:: YOUR GOAL ::
Search the records below for "under"; copy each line that has it.

:: MATERIAL FOR THIS TASK ::

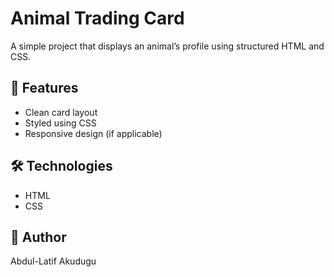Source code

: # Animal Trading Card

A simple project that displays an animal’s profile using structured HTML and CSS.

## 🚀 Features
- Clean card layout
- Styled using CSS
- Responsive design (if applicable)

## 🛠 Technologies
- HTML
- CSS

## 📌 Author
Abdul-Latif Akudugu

---

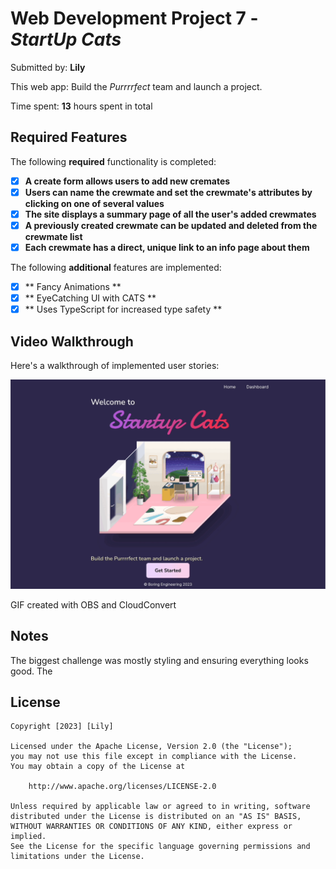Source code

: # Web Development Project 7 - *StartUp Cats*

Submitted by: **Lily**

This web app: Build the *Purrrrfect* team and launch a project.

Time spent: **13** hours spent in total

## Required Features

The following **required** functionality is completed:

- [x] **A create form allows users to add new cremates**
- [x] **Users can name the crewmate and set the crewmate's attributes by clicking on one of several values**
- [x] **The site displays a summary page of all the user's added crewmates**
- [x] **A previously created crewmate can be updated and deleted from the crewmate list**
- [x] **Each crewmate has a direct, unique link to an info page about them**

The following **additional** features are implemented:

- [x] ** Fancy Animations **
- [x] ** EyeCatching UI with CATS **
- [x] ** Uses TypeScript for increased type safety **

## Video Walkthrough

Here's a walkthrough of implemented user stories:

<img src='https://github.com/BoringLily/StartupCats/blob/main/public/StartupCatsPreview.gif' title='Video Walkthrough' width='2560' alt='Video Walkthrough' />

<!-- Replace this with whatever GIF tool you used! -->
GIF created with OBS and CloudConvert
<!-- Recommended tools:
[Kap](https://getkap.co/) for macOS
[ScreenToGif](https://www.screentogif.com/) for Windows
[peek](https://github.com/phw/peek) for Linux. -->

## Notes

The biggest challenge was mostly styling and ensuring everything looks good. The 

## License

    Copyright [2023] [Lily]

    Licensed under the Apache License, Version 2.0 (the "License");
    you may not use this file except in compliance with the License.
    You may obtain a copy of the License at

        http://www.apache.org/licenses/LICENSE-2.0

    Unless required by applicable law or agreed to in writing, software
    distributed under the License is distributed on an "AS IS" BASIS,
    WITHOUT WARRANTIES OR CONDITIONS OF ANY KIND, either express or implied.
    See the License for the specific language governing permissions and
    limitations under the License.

:: FINISHED EXERCISE ::
    Licensed under the Apache License, Version 2.0 (the "License");
    distributed under the License is distributed on an "AS IS" BASIS,
    limitations under the License.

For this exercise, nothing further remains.